Imagine the sheer frustration of year in and year out meeting with doctor after doctor, and despite all their efforts, still not being able to identify why your child is not well.
This was the case for a family from Southwestern Ontario, whose youngest son was living with a condition that simply could not be diagnosed for 20 years.
It wasn’t until they were referred to Dr. Robert Hegele that they were able to get answers.
In addition to being an endocrinologist, and lipid specialist, Dr. Hegele is a geneticist, scientist and the Scientific Director of the London Regional Genomics Centre (LRGC) at Robarts Research Institute.
It was at the LRGC that Dr. Hegele was able to identify a variant in the genetic code of the youngest son of the local family. After running tests that looked at his 25,000 genes and those of his siblings, Dr. Hegele could identify a single letter difference in his code. In doing so, he was able to diagnose the young man’s condition, which was so rare that there are only 15 other individuals in the world living with it.
The LRGC was founded in 2000. Today, three staff members, annually, work with approximately 400 scientists from around the world completing thousands of genetic tests and analyses.

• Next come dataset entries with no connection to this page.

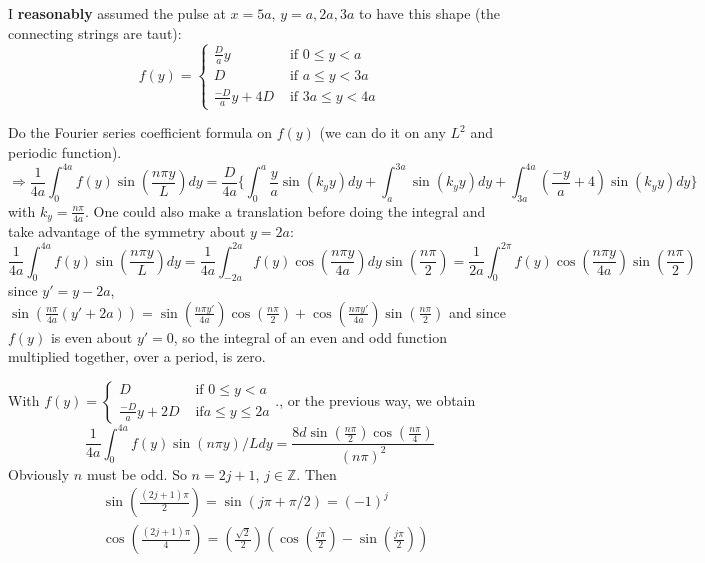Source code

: \documentclass[twoside,10pt]{amsart}
\begin{document}
I \textbf{reasonably} assumed the pulse at $x=5a$, $y=a,2a,3a$ to have this shape (the connecting strings are taut):
\[
f(y) = \begin{cases} \frac{D}{a} y & \text{ if } 0 \leq y < a \\ D & \text{ if } a \leq y < 3a \\ \frac{-D}{a} y + 4D & \text{ if } 3a \leq y < 4a \end{cases} 
\]

Do the Fourier series coefficient formula on $f(y)$ (we can do it on any $L^2$ and periodic function).  
\[
\Longrightarrow \frac{1}{4a} \int_0^{4a} f(y) \sin{ \left( \frac{ n\pi y}{L} \right)} dy = \frac{D}{4a} \{ \int_0^a \frac{y}{a} \sin{ (k_y y) } dy + \int_a^{3a} \sin{(k_y y)} dy + \int_{3a}^{4a} \left( \frac{-y}{a} + 4 \right) \sin{ (k_y y )} dy  \}
\]
with $k_y = \frac{ n\pi}{4a}$.  One could also make a translation before doing the integral and take advantage of the symmetry about $y=2a$:
\[
\frac{1}{4a} \int_0^{4a} f(y) \sin{ \left( \frac{n\pi y}{L} \right) } dy = \frac{1}{4a} \int_{-2a}^{2a} f(y) \cos{ \left( \frac{ n \pi y}{4a} \right) } dy \sin{ \left( \frac{ n \pi }{2} \right) } =\frac{1}{2a} \int_0^{2\pi} f(y) \cos{ \left( \frac{ n \pi y }{4a} \right) } \sin{ \left( \frac{n \pi}{2} \right) }
\]
since $y' = y-2a$, $ \sin{ \left( \frac{ n\pi}{4a} ( y' + 2a) \right) } = \sin{ \left( \frac{ n \pi y'}{4a} \right) } \cos{ \left( \frac{n\pi}{2} \right) } + \cos{ \left( \frac{ n \pi y'}{4a} \right) } \sin{ \left( \frac{ n\pi}{2} \right) }$ and since $f(y)$ is even about $y'=0$, so the integral of an even and odd function multiplied together, over a period, is zero.

With $f(y) = \begin{cases} D & \text{ if } 0 \leq y < a \\ \frac{ -D}{a} y + 2D & \text{ if} a \leq y \leq 2a \end{cases}$., or the previous way, we obtain
\[
\frac{1}{4a} \int_0^{4a} f(y) \sin{(n\pi y)/L} dy  = \frac{ 8d \sin{ \left( \frac{ n \pi }{2} \right) } \cos{ \left( \frac{ n\pi}{4} \right) } }{ (n \pi)^2 }
\]
Obviously $n$ must be odd.  So $n = 2j + 1$, $j\in \mathbb{Z}$.  Then
\[
\begin{aligned}
  & \sin{ \left( \frac{ (2j+1) \pi}{2} \right) } = \sin{ (j\pi + \pi/2 )} = (-1)^j \\ 
  & \cos{ \left( \frac{ (2j+1) \pi}{4} \right) } = \left( \frac{ \sqrt{2}}{2} \right) (\cos{ \left( \frac{j\pi}{2} \right) } - \sin{ \left( \frac{ j\pi}{2} \right) } )
\end{aligned}
\]
\end{document}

The team completes experiments, compiles statistics and provides answers to questions posed by scientists. In addition to all the testing, Dr. Hegele estimates that nearly 240 research papers have been written using results from tests completed at the facility.
With the assistance of a new, next-generation sequencing machine, the team at the LRGC can help to identify unique and rare conditions, as well as look at an individual’s DNA and molecules related to DNA, called RNA, to determine why they may have a specific condition such as early heart disease, severe diabetes or elevated cholesterol. And because DNA cuts across all species, the LRGC can assist with research related to insects, plants, marine life and vertebrates.
“A researcher will come to us with their question and we are using modern genomic technology to provide them with the answer,” said Dr. Hegele.
The technology at the LRGC has advanced significantly in the past few decades. Previously, a complete genetic sequence of an individual would have taken years, and likely several million dollars, says Dr. Hegele. Today, however, a student can be assigned the project to review the more than 25,000 genes in a week, and the cost is under $2,000.
While providing answers to complex genetic questions, the LRGC also serves as a constant support for work that Dr. Hegele and others do when working with patients with various medical conditions, including high cholesterol, heart disorders and diabetes.
“I use the Centre to support testing for patients that I see in the lipid clinic,” said Dr. Hegele. “These individuals are living with various inherited cholesterol disorders. At LRGC, we are able to run a panel test of every known gene related to cholesterol disorders. This allows us to determine what is causing the disorder and helps to identify possible treatments.”
Asked to sum up the value and impact of the LRGC, Dr. Hegele says that it is an amazing world-class centre that has helped patients, helped researchers and had a long track record of making a difference; we should be proud of the work that takes place every day at the centre based in Robarts.